──────── Given records

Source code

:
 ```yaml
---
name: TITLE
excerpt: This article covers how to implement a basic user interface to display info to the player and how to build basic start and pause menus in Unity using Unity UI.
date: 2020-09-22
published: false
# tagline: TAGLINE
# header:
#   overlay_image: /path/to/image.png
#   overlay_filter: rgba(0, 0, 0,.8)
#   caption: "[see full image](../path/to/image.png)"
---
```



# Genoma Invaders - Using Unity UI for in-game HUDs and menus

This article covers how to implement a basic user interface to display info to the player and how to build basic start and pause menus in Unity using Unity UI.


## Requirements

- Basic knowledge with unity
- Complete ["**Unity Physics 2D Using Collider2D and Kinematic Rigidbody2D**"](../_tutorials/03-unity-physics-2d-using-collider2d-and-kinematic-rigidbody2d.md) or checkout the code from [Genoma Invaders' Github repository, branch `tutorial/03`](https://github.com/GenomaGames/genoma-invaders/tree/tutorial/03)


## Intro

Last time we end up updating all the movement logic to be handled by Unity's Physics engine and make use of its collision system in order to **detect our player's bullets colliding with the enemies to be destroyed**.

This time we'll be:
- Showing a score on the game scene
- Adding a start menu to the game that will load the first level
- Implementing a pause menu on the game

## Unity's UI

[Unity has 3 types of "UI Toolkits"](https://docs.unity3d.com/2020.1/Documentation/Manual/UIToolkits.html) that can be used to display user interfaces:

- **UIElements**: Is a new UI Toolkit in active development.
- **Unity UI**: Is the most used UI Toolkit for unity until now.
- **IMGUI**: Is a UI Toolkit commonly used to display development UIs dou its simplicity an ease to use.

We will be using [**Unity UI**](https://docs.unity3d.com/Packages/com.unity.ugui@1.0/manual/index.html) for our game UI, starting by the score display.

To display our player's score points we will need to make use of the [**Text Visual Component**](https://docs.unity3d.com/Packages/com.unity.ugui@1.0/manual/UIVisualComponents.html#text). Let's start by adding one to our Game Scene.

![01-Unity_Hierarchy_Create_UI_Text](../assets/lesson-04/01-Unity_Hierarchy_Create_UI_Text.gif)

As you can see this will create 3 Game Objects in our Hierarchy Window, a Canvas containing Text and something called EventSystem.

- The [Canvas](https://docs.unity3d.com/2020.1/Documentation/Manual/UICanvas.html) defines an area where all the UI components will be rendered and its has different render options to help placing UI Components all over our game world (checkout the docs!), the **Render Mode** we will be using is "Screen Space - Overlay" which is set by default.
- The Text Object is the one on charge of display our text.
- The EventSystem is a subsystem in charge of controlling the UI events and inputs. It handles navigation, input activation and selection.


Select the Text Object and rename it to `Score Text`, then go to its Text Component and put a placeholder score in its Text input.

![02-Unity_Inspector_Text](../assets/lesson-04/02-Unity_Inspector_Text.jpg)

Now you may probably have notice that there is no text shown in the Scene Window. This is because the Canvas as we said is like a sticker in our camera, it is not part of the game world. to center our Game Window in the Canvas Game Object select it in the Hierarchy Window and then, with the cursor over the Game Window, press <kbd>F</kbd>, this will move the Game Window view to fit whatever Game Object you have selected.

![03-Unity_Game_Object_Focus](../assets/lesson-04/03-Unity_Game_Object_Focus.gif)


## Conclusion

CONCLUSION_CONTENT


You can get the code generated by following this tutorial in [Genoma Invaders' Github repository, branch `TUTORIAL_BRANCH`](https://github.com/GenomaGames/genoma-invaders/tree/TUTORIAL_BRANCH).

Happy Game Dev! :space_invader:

────────────────

**Assignment**
Set down each record verbatim.

**Solution**
Source code

:
 ```yaml
---
name: TITLE
excerpt: This article covers how to implement a basic user interface to display info to the player and how to build basic start and pause menus in Unity using Unity UI.
date: 2020-09-22
published: false
# tagline: TAGLINE
# header:
#   overlay_image: /path/to/image.png
#   overlay_filter: rgba(0, 0, 0,.8)
#   caption: "[see full image](../path/to/image.png)"
---
```



# Genoma Invaders - Using Unity UI for in-game HUDs and menus

This article covers how to implement a basic user interface to display info to the player and how to build basic start and pause menus in Unity using Unity UI.


## Requirements

- Basic knowledge with unity
- Complete ["**Unity Physics 2D Using Collider2D and Kinematic Rigidbody2D**"](../_tutorials/03-unity-physics-2d-using-collider2d-and-kinematic-rigidbody2d.md) or checkout the code from [Genoma Invaders' Github repository, branch `tutorial/03`](https://github.com/GenomaGames/genoma-invaders/tree/tutorial/03)


## Intro

Last time we end up updating all the movement logic to be handled by Unity's Physics engine and make use of its collision system in order to **detect our player's bullets colliding with the enemies to be destroyed**.

This time we'll be:
- Showing a score on the game scene
- Adding a start menu to the game that will load the first level
- Implementing a pause menu on the game

## Unity's UI

[Unity has 3 types of "UI Toolkits"](https://docs.unity3d.com/2020.1/Documentation/Manual/UIToolkits.html) that can be used to display user interfaces:

- **UIElements**: Is a new UI Toolkit in active development.
- **Unity UI**: Is the most used UI Toolkit for unity until now.
- **IMGUI**: Is a UI Toolkit commonly used to display development UIs dou its simplicity an ease to use.

We will be using [**Unity UI**](https://docs.unity3d.com/Packages/com.unity.ugui@1.0/manual/index.html) for our game UI, starting by the score display.

To display our player's score points we will need to make use of the [**Text Visual Component**](https://docs.unity3d.com/Packages/com.unity.ugui@1.0/manual/UIVisualComponents.html#text). Let's start by adding one to our Game Scene.

![01-Unity_Hierarchy_Create_UI_Text](../assets/lesson-04/01-Unity_Hierarchy_Create_UI_Text.gif)

As you can see this will create 3 Game Objects in our Hierarchy Window, a Canvas containing Text and something called EventSystem.

- The [Canvas](https://docs.unity3d.com/2020.1/Documentation/Manual/UICanvas.html) defines an area where all the UI components will be rendered and its has different render options to help placing UI Components all over our game world (checkout the docs!), the **Render Mode** we will be using is "Screen Space - Overlay" which is set by default.
- The Text Object is the one on charge of display our text.
- The EventSystem is a subsystem in charge of controlling the UI events and inputs. It handles navigation, input activation and selection.


Select the Text Object and rename it to `Score Text`, then go to its Text Component and put a placeholder score in its Text input.

![02-Unity_Inspector_Text](../assets/lesson-04/02-Unity_Inspector_Text.jpg)

Now you may probably have notice that there is no text shown in the Scene Window. This is because the Canvas as we said is like a sticker in our camera, it is not part of the game world. to center our Game Window in the Canvas Game Object select it in the Hierarchy Window and then, with the cursor over the Game Window, press <kbd>F</kbd>, this will move the Game Window view to fit whatever Game Object you have selected.

![03-Unity_Game_Object_Focus](../assets/lesson-04/03-Unity_Game_Object_Focus.gif)


## Conclusion

CONCLUSION_CONTENT


You can get the code generated by following this tutorial in [Genoma Invaders' Github repository, branch `TUTORIAL_BRANCH`](https://github.com/GenomaGames/genoma-invaders/tree/TUTORIAL_BRANCH).

Happy Game Dev! :space_invader:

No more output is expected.